#### Description of the task:
The entries must be repeated verbatim, and their images left out.

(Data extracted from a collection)
---------------

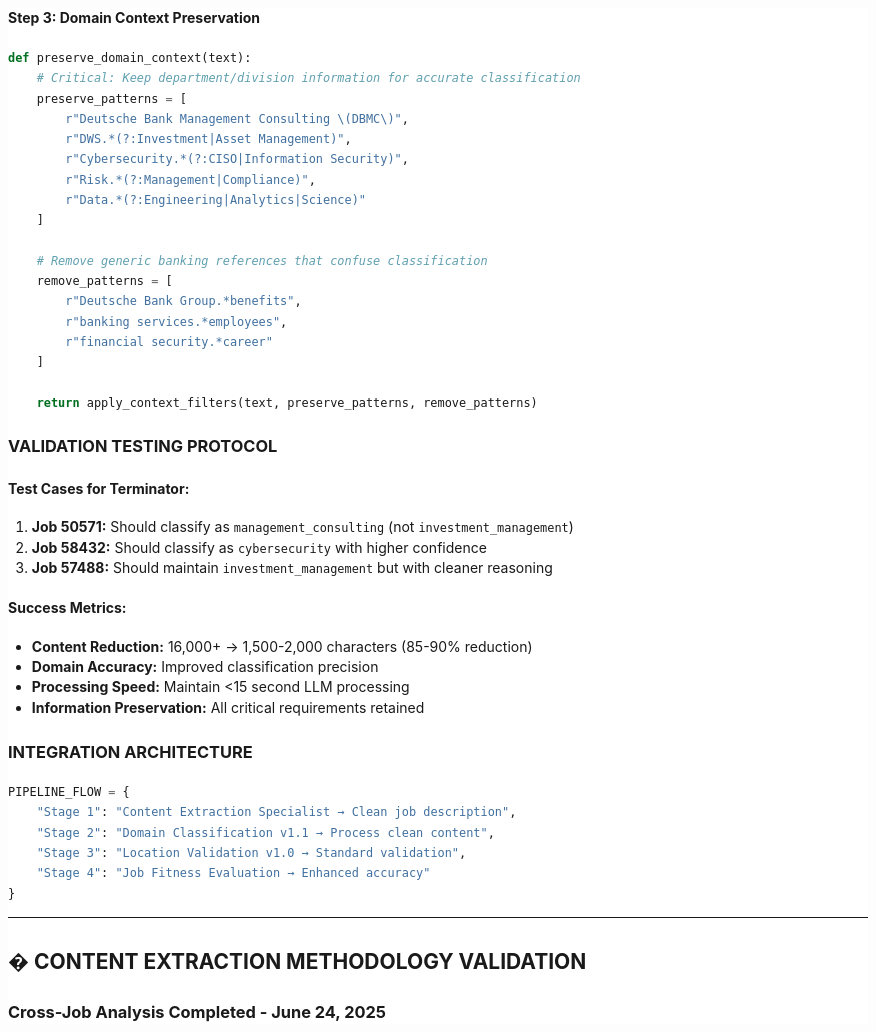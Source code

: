 #### **Step 3: Domain Context Preservation**
```python
def preserve_domain_context(text):
    # Critical: Keep department/division information for accurate classification
    preserve_patterns = [
        r"Deutsche Bank Management Consulting \(DBMC\)",
        r"DWS.*(?:Investment|Asset Management)",
        r"Cybersecurity.*(?:CISO|Information Security)",
        r"Risk.*(?:Management|Compliance)",
        r"Data.*(?:Engineering|Analytics|Science)"
    ]
    
    # Remove generic banking references that confuse classification
    remove_patterns = [
        r"Deutsche Bank Group.*benefits",
        r"banking services.*employees",
        r"financial security.*career"
    ]
    
    return apply_context_filters(text, preserve_patterns, remove_patterns)
```

### **VALIDATION TESTING PROTOCOL**

#### **Test Cases for Terminator:**
1. **Job 50571:** Should classify as `management_consulting` (not `investment_management`)
2. **Job 58432:** Should classify as `cybersecurity` with higher confidence
3. **Job 57488:** Should maintain `investment_management` but with cleaner reasoning

#### **Success Metrics:**
- **Content Reduction:** 16,000+ → 1,500-2,000 characters (85-90% reduction)
- **Domain Accuracy:** Improved classification precision
- **Processing Speed:** Maintain <15 second LLM processing
- **Information Preservation:** All critical requirements retained

### **INTEGRATION ARCHITECTURE**

```python
PIPELINE_FLOW = {
    "Stage 1": "Content Extraction Specialist → Clean job description",
    "Stage 2": "Domain Classification v1.1 → Process clean content", 
    "Stage 3": "Location Validation v1.0 → Standard validation",
    "Stage 4": "Job Fitness Evaluation → Enhanced accuracy"
}
```

---

## � **CONTENT EXTRACTION METHODOLOGY VALIDATION**
### **Cross-Job Analysis Completed - June 24, 2025**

---------------

#### Expected output:
Source code

: #### **Step 3: Domain Context Preservation**
```python
def preserve_domain_context(text):
    # Critical: Keep department/division information for accurate classification
    preserve_patterns = [
        r"Deutsche Bank Management Consulting \(DBMC\)",
        r"DWS.*(?:Investment|Asset Management)",
        r"Cybersecurity.*(?:CISO|Information Security)",
        r"Risk.*(?:Management|Compliance)",
        r"Data.*(?:Engineering|Analytics|Science)"
    ]
    
    # Remove generic banking references that confuse classification
    remove_patterns = [
        r"Deutsche Bank Group.*benefits",
        r"banking services.*employees",
        r"financial security.*career"
    ]
    
    return apply_context_filters(text, preserve_patterns, remove_patterns)
```

### **VALIDATION TESTING PROTOCOL**

#### **Test Cases for Terminator:**
1. **Job 50571:** Should classify as `management_consulting` (not `investment_management`)
2. **Job 58432:** Should classify as `cybersecurity` with higher confidence
3. **Job 57488:** Should maintain `investment_management` but with cleaner reasoning

#### **Success Metrics:**
- **Content Reduction:** 16,000+ → 1,500-2,000 characters (85-90% reduction)
- **Domain Accuracy:** Improved classification precision
- **Processing Speed:** Maintain <15 second LLM processing
- **Information Preservation:** All critical requirements retained

### **INTEGRATION ARCHITECTURE**

```python
PIPELINE_FLOW = {
    "Stage 1": "Content Extraction Specialist → Clean job description",
    "Stage 2": "Domain Classification v1.1 → Process clean content", 
    "Stage 3": "Location Validation v1.0 → Standard validation",
    "Stage 4": "Job Fitness Evaluation → Enhanced accuracy"
}
```

---

## � **CONTENT EXTRACTION METHODOLOGY VALIDATION**
### **Cross-Job Analysis Completed - June 24, 2025**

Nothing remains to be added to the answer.